⟨

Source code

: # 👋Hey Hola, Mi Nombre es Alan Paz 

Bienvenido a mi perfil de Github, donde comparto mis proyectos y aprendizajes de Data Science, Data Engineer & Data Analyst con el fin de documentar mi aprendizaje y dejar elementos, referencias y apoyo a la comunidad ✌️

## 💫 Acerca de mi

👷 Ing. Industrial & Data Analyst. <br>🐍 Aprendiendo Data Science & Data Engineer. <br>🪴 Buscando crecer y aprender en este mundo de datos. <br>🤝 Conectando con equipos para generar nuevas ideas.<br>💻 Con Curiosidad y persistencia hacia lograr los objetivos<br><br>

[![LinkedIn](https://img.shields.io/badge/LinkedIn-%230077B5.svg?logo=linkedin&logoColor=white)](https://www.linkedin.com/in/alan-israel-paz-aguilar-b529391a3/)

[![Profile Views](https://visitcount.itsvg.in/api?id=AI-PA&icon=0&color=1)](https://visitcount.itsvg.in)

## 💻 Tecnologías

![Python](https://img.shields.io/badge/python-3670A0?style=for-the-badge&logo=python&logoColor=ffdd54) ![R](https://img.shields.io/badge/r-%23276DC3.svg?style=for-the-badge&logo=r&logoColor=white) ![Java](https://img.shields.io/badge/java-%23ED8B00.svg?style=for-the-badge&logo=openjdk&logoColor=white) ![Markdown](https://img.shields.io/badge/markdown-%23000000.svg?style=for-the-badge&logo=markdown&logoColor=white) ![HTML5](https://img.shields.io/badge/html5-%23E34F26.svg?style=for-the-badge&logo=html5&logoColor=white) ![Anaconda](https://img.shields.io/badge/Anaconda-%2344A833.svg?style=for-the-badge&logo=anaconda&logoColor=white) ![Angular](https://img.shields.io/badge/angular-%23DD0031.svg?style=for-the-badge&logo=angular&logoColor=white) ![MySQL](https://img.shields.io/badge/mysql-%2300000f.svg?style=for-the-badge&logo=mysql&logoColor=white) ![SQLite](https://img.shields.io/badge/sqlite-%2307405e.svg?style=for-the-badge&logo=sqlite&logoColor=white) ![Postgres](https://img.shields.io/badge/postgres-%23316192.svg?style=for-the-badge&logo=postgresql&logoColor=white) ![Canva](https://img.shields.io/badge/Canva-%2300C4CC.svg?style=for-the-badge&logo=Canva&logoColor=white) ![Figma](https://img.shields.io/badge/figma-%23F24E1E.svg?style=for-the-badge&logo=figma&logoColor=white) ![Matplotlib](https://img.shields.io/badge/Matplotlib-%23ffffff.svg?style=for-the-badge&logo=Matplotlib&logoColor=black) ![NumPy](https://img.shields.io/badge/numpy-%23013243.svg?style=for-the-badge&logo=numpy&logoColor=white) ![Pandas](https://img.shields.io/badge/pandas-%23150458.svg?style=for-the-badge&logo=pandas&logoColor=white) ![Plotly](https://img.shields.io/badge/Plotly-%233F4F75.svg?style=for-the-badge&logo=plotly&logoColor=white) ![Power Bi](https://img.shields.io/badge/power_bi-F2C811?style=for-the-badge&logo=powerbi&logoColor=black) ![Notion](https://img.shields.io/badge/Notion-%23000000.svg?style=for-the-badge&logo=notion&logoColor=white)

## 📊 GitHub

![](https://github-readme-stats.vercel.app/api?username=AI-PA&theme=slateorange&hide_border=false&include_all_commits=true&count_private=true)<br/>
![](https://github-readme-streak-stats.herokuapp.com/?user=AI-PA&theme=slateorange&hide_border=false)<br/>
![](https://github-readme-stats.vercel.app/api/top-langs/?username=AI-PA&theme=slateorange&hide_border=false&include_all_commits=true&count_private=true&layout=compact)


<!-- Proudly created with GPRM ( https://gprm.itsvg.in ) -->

⟩

■ Exercise ■
In the listing above, find every line with the string "false" and state how many there are, with no other words.

■ Written reply ■
3